In the states where we operate, the average age of state prisons ranges from approximately 30 years to 60 years. The state of Kansas has undertaken a procurement process for the development and ownership of a new 2,400-bed facility to replace the state's oldest prison facility. Proposals under this procurement were submitted in September with a contract decision expected during the fourth quarter.
Similarly, the state of Wisconsin has begun policy discussions to consider the development of a new facility to replace one of the state's oldest prison facilities located in the Green Bay area, as well as potentially additionally replacement facilities for some of the state's oldest prisons.

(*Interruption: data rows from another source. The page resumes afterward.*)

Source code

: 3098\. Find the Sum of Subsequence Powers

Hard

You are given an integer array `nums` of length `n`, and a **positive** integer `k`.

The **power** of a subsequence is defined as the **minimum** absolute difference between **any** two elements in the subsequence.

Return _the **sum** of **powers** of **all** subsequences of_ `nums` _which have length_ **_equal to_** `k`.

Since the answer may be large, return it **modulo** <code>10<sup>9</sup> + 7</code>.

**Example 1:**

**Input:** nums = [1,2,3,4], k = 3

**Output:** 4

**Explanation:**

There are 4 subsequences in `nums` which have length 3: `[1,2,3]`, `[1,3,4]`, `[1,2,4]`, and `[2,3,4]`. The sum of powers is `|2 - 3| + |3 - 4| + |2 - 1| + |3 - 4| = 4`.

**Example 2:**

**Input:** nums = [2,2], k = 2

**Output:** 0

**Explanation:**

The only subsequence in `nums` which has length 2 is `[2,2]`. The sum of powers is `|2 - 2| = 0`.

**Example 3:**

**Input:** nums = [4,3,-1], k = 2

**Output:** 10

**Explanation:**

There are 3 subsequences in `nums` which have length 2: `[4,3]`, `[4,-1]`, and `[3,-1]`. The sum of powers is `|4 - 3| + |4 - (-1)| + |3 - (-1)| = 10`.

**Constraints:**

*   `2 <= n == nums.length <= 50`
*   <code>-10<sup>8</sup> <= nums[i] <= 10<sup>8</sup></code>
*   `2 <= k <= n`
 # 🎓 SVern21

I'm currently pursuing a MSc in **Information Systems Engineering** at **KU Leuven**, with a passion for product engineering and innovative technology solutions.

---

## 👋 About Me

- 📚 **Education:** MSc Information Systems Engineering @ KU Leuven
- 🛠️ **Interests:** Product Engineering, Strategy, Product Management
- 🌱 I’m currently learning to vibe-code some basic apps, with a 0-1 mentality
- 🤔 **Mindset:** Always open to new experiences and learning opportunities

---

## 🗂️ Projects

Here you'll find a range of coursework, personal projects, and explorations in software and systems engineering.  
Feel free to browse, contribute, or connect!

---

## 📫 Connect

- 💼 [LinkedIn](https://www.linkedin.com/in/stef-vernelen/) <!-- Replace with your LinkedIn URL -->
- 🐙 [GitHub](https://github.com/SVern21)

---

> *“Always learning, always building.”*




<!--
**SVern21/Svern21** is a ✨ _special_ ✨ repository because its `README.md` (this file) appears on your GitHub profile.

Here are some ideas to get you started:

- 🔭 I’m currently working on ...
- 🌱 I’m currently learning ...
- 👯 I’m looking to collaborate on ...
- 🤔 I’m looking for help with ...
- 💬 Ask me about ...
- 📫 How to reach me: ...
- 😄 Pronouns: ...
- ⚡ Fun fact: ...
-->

In Colorado, the Department of Corrections issued a solicitation for the leasing of 250 beds at existing private correctional facilities. Proposals for this procurement were submitted earlier this month, and we're currently awaiting the contract decision. Over the last couple of years, several other states including Michigan, Oklahoma, Alabama and others have discussed proposals for the use of existing private facilities or the development of new facilities to replace older, more costly facilities.
Moving to our Federal segment, we have enjoyed a three decade long partnership with the Federal government, and we currently provide services for the Bureau of Prisons, Immigration and Customs Enforcement, and the U.S. Marshals Service. In Texas, we're developing a new 1,000-bed ICE processing center in the Houston area, under a new 10-year contract we were awarded by ICE earlier this year. The new center is expected to cost approximately $120 million, and will be completed in October of 2018, with expected annualized revenues of $44 million.
As it relates to new opportunities, the BOP has two pending procurements for the housing of criminal alien populations. Under the CAR 19 procurement, the BOP expects to award up to 9,500 beds at existing facilities. The proposals were submitted in July and the BOP has begun touring the proposed facilities with the contract award decision expected in late 2018. Under the CAR 18 solicitation, the BOP is rebidding the management contract for the government-owned Taft, California, facility. We previously operated this facility between 1997 and 2007, and submitted our proposal in June to manage the facility under a new 10-year contract.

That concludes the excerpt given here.